[Supplied data — start]

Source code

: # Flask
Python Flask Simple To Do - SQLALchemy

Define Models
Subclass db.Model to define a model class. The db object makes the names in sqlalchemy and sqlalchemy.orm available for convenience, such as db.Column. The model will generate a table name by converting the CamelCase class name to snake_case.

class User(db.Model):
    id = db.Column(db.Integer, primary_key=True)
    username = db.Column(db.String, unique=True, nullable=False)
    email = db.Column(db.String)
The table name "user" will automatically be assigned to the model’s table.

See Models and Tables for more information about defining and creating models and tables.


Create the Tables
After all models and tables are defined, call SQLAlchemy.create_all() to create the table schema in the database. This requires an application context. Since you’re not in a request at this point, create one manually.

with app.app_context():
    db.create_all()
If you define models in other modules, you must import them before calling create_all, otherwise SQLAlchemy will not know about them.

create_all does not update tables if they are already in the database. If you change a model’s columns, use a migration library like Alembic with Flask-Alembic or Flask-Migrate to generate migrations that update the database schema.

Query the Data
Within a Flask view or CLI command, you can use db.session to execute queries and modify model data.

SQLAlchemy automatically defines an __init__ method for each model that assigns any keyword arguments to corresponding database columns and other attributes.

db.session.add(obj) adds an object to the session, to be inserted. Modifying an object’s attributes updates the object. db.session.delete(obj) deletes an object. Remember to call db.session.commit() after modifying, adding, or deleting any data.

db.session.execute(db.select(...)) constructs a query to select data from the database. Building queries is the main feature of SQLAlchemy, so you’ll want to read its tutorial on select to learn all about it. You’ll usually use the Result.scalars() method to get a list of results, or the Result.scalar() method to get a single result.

[Supplied data — finish]

Go through the entries and count the lines where the word "columns" appears; give only the count.

2